The difference of opinion arose out of the May 9 death of Robert Kujath, 80, who died at his home in southern Colorado after years of declining health. The coroner and Kujath’s family said he had suffered strokes, heart disease and had been limited to a wheelchair for years. In recent weeks, while hospitalized in Durango, Kujath had tested positive for coronavirus although those around him say it was a mild case with no symptoms. After he was released from the hospital and returned home, Kujath was tested for a second time. This time the test came back as inconclusive. Kujath passed away at about the same time that the second test result was returned. Smith says she listed Kujath’s cause of death as congestive heart failure, but also noted on the death certificate the earlier positive COVID-19 test. “He passed away from medical issues, not COVID problems,” said Smith. “He didn’t have a positive when he passed away.” She said her assessment was that COVID-19 played no part in Kujath’s passing, so she was surprised to initially see local health authorities list it differently.

The San Juan Basin Public Health agency had initially listed Kujath’s death as the county’s first coronavirus death on its official website, based on the earlier positive test.

CBS4 contacted the San Juan Basin Public Health agency about why someone who most recently tested inconclusive would qualify as a COVID-19 death.

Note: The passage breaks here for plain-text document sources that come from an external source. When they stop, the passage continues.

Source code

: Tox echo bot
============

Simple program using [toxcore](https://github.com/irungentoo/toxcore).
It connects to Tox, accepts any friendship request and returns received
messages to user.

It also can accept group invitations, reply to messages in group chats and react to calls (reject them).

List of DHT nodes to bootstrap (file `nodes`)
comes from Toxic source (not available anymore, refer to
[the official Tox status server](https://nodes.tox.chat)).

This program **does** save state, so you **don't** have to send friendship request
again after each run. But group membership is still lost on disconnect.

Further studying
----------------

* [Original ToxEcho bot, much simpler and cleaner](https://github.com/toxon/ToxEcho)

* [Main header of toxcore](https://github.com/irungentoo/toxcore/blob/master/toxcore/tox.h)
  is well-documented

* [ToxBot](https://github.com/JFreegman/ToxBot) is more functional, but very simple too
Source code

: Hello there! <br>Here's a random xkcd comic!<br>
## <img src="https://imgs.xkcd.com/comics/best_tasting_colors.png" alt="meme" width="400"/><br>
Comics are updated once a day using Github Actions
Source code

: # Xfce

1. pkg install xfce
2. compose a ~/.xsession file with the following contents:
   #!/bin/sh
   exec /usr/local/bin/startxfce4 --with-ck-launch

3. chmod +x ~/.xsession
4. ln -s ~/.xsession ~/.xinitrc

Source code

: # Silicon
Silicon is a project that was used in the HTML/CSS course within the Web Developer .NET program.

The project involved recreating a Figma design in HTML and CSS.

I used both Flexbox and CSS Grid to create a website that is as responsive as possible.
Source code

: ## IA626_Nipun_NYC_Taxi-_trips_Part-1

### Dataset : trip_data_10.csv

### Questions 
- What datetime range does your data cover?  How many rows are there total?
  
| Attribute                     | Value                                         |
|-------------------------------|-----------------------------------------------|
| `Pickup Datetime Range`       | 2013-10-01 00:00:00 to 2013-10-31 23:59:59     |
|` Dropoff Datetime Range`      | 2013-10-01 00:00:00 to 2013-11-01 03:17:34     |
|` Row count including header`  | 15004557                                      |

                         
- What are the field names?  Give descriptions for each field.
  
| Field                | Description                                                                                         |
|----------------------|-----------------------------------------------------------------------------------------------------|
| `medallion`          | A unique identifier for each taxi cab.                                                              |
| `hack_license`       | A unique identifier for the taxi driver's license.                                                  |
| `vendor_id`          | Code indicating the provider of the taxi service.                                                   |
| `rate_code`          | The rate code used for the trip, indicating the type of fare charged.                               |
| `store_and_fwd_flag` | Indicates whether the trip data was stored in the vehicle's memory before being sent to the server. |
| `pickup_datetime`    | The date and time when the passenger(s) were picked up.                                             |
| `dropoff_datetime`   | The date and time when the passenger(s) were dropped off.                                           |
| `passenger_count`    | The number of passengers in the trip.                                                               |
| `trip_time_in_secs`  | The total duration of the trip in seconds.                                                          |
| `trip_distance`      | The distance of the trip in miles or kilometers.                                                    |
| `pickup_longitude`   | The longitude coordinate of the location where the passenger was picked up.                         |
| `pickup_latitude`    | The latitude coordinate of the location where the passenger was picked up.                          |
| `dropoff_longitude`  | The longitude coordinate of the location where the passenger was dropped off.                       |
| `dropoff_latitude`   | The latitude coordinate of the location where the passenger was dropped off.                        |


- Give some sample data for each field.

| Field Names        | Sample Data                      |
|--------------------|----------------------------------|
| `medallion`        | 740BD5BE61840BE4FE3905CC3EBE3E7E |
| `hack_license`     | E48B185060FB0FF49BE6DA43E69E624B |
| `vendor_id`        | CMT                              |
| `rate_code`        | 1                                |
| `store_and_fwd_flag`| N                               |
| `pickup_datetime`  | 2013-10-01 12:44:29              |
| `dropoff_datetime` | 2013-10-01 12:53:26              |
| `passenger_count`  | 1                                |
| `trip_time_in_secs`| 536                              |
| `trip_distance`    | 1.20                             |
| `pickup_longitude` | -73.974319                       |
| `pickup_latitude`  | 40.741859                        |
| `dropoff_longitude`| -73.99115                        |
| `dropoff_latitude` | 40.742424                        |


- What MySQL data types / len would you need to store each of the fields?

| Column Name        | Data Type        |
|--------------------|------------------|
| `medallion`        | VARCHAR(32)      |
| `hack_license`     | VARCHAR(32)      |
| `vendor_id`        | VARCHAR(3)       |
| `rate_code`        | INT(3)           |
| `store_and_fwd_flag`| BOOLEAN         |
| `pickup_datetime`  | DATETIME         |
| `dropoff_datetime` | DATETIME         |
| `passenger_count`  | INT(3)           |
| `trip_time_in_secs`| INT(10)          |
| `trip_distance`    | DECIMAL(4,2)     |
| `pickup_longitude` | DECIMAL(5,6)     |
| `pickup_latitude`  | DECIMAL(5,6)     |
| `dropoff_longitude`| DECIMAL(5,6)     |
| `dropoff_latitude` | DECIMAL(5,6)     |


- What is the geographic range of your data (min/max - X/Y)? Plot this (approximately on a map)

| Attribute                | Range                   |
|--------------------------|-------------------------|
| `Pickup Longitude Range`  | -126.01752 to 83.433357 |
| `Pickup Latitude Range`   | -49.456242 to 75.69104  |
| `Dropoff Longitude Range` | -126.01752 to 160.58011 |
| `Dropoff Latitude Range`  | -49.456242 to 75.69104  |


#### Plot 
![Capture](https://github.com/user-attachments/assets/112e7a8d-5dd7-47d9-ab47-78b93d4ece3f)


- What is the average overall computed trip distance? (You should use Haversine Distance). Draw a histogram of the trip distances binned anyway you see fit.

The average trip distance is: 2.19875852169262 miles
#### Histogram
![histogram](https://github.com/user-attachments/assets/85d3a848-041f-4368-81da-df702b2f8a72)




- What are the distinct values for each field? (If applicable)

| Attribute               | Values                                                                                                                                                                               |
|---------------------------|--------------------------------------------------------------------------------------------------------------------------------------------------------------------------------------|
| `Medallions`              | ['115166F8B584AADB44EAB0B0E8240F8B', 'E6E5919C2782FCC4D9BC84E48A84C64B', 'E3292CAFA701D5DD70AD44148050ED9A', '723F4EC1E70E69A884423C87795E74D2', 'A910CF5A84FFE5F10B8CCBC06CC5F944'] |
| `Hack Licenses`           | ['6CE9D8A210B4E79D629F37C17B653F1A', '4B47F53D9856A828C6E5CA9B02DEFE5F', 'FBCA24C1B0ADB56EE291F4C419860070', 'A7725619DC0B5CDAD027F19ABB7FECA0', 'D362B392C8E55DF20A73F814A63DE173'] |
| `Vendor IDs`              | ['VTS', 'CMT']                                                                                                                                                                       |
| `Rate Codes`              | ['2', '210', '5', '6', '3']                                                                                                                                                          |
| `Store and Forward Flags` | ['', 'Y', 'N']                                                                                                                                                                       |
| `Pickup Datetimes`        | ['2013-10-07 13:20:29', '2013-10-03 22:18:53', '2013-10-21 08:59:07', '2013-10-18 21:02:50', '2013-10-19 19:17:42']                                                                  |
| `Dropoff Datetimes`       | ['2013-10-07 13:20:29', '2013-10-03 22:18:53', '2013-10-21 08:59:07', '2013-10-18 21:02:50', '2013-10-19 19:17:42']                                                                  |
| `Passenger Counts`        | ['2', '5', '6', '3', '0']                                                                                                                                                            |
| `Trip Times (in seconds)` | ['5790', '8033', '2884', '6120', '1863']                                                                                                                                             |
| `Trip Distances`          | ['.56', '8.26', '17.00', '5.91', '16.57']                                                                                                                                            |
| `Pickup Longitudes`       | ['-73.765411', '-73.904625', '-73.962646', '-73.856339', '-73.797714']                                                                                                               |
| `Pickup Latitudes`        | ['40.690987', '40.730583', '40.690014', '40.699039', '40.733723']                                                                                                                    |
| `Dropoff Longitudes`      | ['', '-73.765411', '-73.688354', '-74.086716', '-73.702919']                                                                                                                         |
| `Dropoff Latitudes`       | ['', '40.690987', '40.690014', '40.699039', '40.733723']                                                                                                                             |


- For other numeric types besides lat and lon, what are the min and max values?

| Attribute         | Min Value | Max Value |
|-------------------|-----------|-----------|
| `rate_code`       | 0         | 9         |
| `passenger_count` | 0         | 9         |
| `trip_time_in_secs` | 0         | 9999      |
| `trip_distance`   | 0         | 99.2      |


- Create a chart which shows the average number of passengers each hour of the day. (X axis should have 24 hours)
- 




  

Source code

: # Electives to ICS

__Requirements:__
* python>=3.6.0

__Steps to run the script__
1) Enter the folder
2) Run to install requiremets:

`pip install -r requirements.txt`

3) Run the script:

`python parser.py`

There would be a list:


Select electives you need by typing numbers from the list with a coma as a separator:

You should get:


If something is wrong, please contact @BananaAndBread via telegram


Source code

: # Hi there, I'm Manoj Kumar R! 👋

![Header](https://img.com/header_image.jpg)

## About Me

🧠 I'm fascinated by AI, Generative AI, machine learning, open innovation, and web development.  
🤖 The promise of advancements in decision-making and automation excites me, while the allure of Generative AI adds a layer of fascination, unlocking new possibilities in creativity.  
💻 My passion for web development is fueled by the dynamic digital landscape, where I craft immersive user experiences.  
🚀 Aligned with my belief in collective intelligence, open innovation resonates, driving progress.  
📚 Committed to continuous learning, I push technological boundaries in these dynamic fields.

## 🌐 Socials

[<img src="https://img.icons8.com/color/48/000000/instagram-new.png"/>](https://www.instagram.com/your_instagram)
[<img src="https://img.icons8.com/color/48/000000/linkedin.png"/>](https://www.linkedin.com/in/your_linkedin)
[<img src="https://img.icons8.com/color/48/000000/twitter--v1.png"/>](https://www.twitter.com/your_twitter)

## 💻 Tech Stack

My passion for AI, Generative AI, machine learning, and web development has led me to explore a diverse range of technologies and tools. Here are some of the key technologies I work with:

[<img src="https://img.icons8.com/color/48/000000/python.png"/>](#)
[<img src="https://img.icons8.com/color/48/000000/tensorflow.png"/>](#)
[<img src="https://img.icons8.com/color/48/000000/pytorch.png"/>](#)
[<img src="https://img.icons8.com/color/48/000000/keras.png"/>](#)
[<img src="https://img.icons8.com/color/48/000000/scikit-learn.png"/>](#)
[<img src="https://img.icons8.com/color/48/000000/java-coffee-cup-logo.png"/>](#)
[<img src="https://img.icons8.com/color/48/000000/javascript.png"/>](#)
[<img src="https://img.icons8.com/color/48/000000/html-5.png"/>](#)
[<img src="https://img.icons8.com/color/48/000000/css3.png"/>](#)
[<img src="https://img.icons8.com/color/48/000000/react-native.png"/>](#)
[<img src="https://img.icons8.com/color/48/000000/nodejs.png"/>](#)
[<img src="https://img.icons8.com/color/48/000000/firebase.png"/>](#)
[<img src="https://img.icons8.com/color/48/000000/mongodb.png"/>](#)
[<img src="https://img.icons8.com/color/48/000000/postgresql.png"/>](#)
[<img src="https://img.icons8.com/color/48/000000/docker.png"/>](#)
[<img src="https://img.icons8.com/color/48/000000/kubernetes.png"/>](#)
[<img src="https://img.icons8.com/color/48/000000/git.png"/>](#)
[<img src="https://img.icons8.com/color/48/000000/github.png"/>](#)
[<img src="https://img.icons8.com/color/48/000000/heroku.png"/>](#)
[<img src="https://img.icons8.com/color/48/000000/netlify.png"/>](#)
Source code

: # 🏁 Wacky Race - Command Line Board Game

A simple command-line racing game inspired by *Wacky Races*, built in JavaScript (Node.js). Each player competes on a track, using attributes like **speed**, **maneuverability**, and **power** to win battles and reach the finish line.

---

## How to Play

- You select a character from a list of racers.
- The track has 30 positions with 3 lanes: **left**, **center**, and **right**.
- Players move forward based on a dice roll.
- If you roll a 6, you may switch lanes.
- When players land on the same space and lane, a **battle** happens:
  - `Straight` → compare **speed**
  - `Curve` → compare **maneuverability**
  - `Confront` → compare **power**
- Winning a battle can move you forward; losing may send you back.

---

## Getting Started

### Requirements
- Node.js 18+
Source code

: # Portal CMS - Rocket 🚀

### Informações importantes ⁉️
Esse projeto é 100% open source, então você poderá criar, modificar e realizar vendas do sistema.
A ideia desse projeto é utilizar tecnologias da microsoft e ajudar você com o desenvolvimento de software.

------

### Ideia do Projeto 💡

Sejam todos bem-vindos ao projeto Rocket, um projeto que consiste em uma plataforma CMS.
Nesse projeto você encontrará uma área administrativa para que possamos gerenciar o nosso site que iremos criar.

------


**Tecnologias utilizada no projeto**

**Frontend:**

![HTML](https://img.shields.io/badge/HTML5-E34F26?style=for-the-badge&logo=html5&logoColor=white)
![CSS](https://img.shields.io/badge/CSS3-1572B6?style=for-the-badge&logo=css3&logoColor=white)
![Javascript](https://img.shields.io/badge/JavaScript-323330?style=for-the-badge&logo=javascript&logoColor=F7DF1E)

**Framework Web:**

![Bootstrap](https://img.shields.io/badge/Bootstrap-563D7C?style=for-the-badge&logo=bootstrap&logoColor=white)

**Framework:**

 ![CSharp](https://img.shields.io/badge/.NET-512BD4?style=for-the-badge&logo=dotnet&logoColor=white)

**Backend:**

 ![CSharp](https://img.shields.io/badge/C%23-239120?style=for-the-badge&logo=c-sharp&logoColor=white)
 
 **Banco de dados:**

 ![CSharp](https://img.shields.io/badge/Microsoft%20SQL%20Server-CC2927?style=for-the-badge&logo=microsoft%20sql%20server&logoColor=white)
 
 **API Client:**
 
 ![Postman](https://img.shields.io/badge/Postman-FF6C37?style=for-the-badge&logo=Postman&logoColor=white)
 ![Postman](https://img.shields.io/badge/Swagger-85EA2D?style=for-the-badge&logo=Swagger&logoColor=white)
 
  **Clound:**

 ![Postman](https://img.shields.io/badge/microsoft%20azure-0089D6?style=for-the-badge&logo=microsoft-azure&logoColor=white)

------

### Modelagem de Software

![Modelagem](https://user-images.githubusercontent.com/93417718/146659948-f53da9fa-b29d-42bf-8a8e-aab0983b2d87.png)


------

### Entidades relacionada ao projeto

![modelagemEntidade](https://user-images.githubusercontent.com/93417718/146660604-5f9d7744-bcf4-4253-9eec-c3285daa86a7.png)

A spokeswoman for the office explained that categorization was in step with Colorado Department of Public Health and Environment and federal guidelines that were in effect at the time, however she said the agency’s website was updated on Monday to reflect zero direct deaths from COVID-19 and that Kujath’s death was now listed as a death that occurred “among” people who have had the virus. She said the change was made to align the county website with new state health department definitions that were established Friday. Liane Jollon, Executive Director of San Juan Basin Public Health said, “SJBPH has made changes to its data dashboard to reflect CDPHE’s new death reporting data points and definitions on Monday, 5/18, one business day after CDPHE’s changes.”